ACTIVITY.
Copy exactly the last part of the entries, starting from the line with "- sync first-level" and including the final line.

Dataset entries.

- - -

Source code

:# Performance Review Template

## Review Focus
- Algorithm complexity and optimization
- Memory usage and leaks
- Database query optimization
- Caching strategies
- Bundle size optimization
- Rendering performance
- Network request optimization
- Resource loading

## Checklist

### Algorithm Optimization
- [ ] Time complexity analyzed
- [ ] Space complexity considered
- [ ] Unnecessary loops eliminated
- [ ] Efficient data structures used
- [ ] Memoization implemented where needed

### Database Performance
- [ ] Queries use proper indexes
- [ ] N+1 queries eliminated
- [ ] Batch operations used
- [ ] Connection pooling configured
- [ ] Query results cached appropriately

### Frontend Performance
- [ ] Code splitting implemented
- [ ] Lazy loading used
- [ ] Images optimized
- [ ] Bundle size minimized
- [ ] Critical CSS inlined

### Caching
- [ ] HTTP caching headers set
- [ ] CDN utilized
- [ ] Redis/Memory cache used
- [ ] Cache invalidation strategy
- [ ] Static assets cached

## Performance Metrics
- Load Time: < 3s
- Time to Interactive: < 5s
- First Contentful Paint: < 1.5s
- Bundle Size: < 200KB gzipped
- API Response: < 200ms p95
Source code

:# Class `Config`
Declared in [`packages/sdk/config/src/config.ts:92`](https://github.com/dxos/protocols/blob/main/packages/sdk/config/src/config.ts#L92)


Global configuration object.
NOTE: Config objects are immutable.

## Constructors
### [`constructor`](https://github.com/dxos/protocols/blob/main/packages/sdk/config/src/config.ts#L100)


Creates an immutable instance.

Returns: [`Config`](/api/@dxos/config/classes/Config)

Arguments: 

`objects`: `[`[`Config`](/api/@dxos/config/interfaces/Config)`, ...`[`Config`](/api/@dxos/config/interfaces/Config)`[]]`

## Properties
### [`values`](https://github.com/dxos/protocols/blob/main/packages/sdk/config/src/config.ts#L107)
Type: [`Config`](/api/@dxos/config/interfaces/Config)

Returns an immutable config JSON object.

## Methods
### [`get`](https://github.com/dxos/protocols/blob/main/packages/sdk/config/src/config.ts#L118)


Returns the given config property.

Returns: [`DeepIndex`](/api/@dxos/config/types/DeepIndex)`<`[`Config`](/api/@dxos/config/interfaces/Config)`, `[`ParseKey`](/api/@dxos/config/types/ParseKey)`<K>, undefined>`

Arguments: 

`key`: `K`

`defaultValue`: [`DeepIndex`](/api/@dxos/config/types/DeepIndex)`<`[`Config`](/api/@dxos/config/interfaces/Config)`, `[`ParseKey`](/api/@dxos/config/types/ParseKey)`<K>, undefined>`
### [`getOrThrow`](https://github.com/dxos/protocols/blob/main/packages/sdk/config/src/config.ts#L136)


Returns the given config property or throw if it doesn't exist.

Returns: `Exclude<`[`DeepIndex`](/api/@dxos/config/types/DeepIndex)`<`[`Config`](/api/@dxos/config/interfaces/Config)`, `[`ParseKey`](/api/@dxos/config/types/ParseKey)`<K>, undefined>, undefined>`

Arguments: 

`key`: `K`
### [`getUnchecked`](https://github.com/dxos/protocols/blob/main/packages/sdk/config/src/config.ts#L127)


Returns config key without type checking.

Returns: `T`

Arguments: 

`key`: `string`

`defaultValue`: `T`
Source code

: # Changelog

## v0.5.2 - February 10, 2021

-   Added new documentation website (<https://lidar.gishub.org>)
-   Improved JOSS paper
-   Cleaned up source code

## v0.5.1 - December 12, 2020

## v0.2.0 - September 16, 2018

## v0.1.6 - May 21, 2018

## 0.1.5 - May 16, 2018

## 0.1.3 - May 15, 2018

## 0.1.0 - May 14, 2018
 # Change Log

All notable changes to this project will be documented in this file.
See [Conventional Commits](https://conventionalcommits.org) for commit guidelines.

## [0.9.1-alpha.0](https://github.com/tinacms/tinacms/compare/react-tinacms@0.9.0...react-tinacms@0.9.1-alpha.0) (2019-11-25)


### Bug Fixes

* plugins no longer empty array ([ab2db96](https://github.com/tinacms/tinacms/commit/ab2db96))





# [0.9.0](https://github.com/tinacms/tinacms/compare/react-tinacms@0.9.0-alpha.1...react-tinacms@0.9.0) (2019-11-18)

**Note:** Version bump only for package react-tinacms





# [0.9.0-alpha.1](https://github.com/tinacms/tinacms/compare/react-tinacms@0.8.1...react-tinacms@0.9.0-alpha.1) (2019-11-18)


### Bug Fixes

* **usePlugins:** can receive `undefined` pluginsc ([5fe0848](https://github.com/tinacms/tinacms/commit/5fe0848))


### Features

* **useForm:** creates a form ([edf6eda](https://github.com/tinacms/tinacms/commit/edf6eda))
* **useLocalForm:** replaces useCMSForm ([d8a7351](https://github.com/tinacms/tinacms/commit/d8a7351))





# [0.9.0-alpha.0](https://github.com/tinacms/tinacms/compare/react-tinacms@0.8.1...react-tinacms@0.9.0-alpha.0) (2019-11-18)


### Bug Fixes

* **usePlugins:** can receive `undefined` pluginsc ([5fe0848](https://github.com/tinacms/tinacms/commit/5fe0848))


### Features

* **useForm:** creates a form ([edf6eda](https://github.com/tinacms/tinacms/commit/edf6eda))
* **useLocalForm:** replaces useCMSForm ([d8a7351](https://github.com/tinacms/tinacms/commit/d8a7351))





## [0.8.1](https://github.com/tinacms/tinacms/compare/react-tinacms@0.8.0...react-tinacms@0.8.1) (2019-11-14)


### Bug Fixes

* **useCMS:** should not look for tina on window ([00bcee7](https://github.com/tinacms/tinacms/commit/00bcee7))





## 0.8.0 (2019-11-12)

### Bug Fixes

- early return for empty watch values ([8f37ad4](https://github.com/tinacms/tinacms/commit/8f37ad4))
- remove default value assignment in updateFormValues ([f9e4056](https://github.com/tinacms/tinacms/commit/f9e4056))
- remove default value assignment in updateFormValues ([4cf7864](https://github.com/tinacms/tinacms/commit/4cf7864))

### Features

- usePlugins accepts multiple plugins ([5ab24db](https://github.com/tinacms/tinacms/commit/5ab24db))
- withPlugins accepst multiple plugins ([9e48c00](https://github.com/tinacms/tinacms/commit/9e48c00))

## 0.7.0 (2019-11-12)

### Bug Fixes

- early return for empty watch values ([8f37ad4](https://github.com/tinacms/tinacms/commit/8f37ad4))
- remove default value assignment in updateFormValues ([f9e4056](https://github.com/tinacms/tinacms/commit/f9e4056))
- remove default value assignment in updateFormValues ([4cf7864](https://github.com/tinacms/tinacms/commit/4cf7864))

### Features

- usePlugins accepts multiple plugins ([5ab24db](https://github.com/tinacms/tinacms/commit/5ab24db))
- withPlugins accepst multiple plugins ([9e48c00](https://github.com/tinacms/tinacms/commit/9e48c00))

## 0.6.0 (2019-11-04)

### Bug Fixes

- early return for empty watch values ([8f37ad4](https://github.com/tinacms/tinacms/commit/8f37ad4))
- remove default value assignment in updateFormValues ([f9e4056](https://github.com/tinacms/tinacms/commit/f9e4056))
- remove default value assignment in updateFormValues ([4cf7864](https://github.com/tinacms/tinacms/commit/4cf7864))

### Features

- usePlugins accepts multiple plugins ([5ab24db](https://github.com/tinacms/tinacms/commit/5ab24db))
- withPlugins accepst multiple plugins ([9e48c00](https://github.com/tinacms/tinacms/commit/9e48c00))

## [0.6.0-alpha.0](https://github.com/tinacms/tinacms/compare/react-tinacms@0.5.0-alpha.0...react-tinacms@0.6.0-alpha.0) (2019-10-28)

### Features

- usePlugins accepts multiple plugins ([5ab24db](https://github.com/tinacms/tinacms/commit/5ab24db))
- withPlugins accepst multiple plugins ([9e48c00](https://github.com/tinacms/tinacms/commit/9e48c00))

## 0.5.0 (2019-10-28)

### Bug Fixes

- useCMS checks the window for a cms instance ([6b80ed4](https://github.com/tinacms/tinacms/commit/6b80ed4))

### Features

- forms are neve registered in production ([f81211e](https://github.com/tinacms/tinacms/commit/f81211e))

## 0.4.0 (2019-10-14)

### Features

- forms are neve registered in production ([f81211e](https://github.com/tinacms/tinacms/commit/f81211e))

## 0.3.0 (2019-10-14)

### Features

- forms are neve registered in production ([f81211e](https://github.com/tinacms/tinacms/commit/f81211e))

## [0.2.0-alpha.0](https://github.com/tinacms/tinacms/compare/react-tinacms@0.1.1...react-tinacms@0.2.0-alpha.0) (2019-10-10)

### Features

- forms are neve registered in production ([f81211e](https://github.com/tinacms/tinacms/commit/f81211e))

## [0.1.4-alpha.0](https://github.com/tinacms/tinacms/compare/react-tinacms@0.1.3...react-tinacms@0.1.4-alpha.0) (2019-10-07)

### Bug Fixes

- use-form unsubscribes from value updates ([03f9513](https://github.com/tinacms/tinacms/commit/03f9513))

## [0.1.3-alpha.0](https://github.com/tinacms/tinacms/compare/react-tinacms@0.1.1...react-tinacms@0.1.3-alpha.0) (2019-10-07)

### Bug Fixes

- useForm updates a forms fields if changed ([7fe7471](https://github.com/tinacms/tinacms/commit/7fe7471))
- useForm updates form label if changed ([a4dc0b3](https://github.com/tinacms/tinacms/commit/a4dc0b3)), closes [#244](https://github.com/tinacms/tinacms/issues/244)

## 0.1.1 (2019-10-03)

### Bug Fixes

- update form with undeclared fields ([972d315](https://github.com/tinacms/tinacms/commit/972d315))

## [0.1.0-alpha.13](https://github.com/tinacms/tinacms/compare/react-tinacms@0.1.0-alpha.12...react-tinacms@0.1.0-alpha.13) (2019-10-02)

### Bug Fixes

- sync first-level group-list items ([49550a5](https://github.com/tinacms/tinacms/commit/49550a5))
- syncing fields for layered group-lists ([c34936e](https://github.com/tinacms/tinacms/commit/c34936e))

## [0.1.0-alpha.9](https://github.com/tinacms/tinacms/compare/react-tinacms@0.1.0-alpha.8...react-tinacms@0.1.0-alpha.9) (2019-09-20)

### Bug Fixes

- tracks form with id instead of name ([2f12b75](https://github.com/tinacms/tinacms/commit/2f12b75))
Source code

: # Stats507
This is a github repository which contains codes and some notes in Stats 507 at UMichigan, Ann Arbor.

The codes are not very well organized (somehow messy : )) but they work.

- - -

EXERCISE ANSWER.
- sync first-level group-list items ([49550a5](https://github.com/tinacms/tinacms/commit/49550a5))
- syncing fields for layered group-lists ([c34936e](https://github.com/tinacms/tinacms/commit/c34936e))

## [0.1.0-alpha.9](https://github.com/tinacms/tinacms/compare/react-tinacms@0.1.0-alpha.8...react-tinacms@0.1.0-alpha.9) (2019-09-20)

### Bug Fixes

- tracks form with id instead of name ([2f12b75](https://github.com/tinacms/tinacms/commit/2f12b75))
Source code

: # Stats507
This is a github repository which contains codes and some notes in Stats 507 at UMichigan, Ann Arbor.

The codes are not very well organized (somehow messy : )) but they work.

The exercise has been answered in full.